Bentwich was a founder of the British Zionist Federation in 1899 and for some time served as its vice-chairman. He was a legal adviser for the Jewish Colonial Trust. From 1916 to 1918 he served on the Zionist political advisory committee under Chaim Weizmann. Bentwich was a regular visitor to Palestine after 1921 and settled in Jerusalem in late 1929.

Susannah Bentwich had died in London in 1915, and Herbert died at his home in Rehavia on 25 June 1932. He was survived by ten of his eleven children, eight of whom eventually settled permanently in Palestine.

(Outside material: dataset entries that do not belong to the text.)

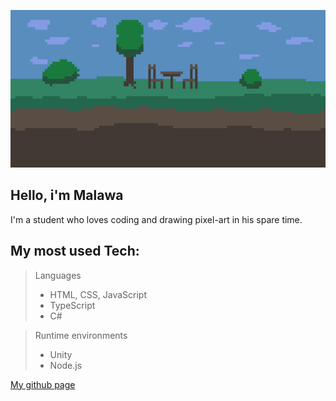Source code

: [![Banner](/img/banner.png)](https://www.youtube.com/watch?v=dQw4w9WgXcQ)
<br>

## Hello, i'm Malawa
I'm a student who loves coding and drawing pixel-art in his spare time.

## My most used Tech:
> Languages
>- HTML, CSS, JavaScript
>- TypeScript
>- C#

> Runtime environments
>- Unity
>- Node.js

[My github page](https://malawadev.github.io/)

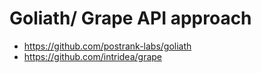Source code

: # Goliath/ Grape API approach

 * https://github.com/postrank-labs/goliath
 * https://github.com/intridea/grape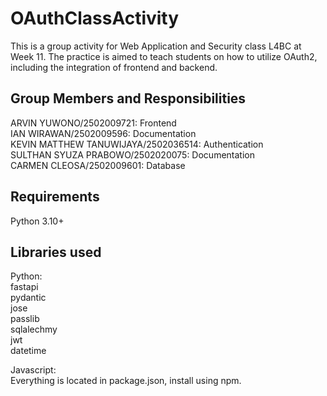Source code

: # OAuthClassActivity </br>

This is a group activity for Web Application and Security class L4BC at Week 11. The practice is aimed to teach students on how to utilize OAuth2, including the integration of frontend and backend. </br>

## Group Members and Responsibilities</br>

ARVIN YUWONO/2502009721: Frontend</br>
IAN WIRAWAN/2502009596: Documentation</br>
KEVIN MATTHEW TANUWIJAYA/2502036514: Authentication</br>
SULTHAN SYUZA PRABOWO/2502020075: Documentation</br>
CARMEN CLEOSA/2502009601: Database</br>

## Requirements</br>

Python 3.10+</br>

## Libraries used</br>
Python: </br>
fastapi</br>
pydantic</br>
jose</br>
passlib</br>
sqlalechmy</br>
jwt</br>
datetime</br>

Javascript:</br>
Everything is located in package.json, install using npm.</br>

His eldest son, Norman Bentwich, a leading barrister, also spent much of his professional life there, and another son, Joseph Bentwich, was awarded the Israel Prize for education in 1962; his daughter Thelma Yellin was a distinguished Israeli cellist (Hebrew article here). His great-grandson is Israeli journalist Ari Shavit.

==Bentwich Cemetery==
Bentwich Cemetery is a small cemetery dedicated to Herbert Bentwich and his family and located beside the Jerusalem American Colony Cemetery in Tabachnik National Garden on Mount Scopus.